Leukemia is the most common pediatric cancer, diagnosed in over 3,000 children annually in the US. While the prognosis for many pediatric leukemias has significantly improved with the addition of DNA sequencing to the diagnosis and treatment selection process, the molecular mechanisms driving some cases remain inscrutable. In this study, we performed single-cell RNA sequencing on a cohort of pediatric leukemia samples (n = 72) to explore intra- and inter-patient heterogeneity across multiple types of malignancies: acute megakaryoblastic leukemia (AMKL, n = 1), acute myeloid leukemia (AML, n = 14), acute promyelocytic leukemia (APL, n = 1), B-cell acute lymphoblastic leukemia (B-ALL, n = 32), anaplastic large cell lymphoma (ALCL, n = 1), myelodysplastic syndrome (MDS, n = 1), mixed phenotype acute leukemia (MPAL, n = 2), Ph-like B-cell acute lymphoblastic leukemia (Ph-like, n = 8), and T-cell lymphoblastic leukemia (T-ALL, n = 12).

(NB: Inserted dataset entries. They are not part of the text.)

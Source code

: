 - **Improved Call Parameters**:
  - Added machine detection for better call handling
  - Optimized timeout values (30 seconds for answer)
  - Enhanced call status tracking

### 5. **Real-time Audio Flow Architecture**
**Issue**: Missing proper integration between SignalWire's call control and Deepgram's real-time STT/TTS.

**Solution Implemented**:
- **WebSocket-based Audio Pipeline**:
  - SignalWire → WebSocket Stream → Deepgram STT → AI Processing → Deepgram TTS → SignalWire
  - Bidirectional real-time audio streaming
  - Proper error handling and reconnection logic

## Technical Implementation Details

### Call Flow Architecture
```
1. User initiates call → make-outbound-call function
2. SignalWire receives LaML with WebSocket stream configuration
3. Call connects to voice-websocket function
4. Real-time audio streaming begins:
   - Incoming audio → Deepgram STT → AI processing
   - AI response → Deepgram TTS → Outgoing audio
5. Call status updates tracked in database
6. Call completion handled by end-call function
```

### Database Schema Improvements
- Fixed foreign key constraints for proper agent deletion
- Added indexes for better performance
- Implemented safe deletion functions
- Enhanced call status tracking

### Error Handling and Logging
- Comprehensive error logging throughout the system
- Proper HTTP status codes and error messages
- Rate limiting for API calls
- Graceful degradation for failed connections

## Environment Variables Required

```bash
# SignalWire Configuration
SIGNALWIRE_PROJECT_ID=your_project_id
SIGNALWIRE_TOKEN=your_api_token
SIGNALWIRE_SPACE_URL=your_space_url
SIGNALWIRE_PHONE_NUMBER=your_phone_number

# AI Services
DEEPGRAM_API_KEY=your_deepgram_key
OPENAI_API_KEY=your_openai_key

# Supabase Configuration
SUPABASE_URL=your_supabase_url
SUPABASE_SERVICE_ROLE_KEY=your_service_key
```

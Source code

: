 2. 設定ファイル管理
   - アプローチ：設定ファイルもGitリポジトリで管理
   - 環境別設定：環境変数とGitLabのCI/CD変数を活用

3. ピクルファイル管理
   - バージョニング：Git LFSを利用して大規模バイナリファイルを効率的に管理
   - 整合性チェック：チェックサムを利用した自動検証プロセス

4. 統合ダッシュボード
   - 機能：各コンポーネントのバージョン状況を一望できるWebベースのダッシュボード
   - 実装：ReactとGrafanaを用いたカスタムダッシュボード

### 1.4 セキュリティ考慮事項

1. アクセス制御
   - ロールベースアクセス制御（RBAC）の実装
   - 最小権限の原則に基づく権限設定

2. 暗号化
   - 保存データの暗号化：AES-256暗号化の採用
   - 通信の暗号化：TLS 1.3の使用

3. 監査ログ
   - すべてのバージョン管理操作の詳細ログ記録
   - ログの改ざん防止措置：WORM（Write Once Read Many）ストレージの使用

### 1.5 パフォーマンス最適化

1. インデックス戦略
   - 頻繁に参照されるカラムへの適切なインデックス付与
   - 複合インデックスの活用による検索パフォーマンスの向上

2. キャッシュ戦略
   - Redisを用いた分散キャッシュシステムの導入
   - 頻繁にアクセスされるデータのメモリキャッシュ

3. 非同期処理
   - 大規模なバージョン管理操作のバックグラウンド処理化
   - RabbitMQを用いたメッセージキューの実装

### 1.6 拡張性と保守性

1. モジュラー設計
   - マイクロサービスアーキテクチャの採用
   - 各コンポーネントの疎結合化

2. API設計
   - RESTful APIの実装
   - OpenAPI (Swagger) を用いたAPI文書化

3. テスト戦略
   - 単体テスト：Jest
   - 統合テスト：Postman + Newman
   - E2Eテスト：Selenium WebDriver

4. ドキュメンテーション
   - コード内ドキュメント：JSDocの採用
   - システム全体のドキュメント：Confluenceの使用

Using the 10x Chromium system, we generated single-cell RNA sequencing data for 183,321 cells from cryopreserved blood and bone marrow samples collected from patients at diagnosis (n = 65), remission (n = 3), and/or relapse (n = 4). Sequencing data were aligned to GRCh38 and counted using cellranger-6.0.1, with downstream analysis performed using Seurat 4.0.2 in R 4.0.3. Consistent with prior single-cell studies of leukemia, we observed a high degree of inter-patient heterogeneity: cancer cells from each patient showed distinct transcriptional signatures (Figure A; circled clusters indicate mature cells of each type clustering together, while other clusters correspond to leukemic cells from a single patient).

Regardless of leukemia type and cell of origin, many patient samples contained cells most transcriptionally similar to hematopoietic stem cells (HSCs; Figure B). At diagnosis, the proportion of HSCs-like cells ranged from 7% in patients with MPAL to 46% in AML. Samples collected at relapse showed a striking increase in the proportion of HSC-like cells in both B-ALL (97%, compared to 45% at diagnosis) and Ph-like (92%, compared to 16% at diagnosis). Comparative analysis of this cohort additionally revealed marker genes specific to each leukemia, reflecting the diverse cell of origin and molecular mechanisms driving each cancer, including PRDM2 and ID3 for B-ALL, PRDM16 and CSF3R for AML, as well as SKI and PTPRC for MPAL.

In this study, we use single-cell RNA sequencing of a large pediatric leukemia cohort to gain novel insights into the transcriptional drivers and heterogeneity of leukemias. Future work will extend these observations to explore transcriptional signatures associated with prognosis, both common and unique to individual cancers. In the long term, the findings from this research will facilitate improved diagnosis, patient stratification, and treatment selection for pediatric patients diagnosed with leukemia.

Disclosures: No relevant conflicts of interest to declare.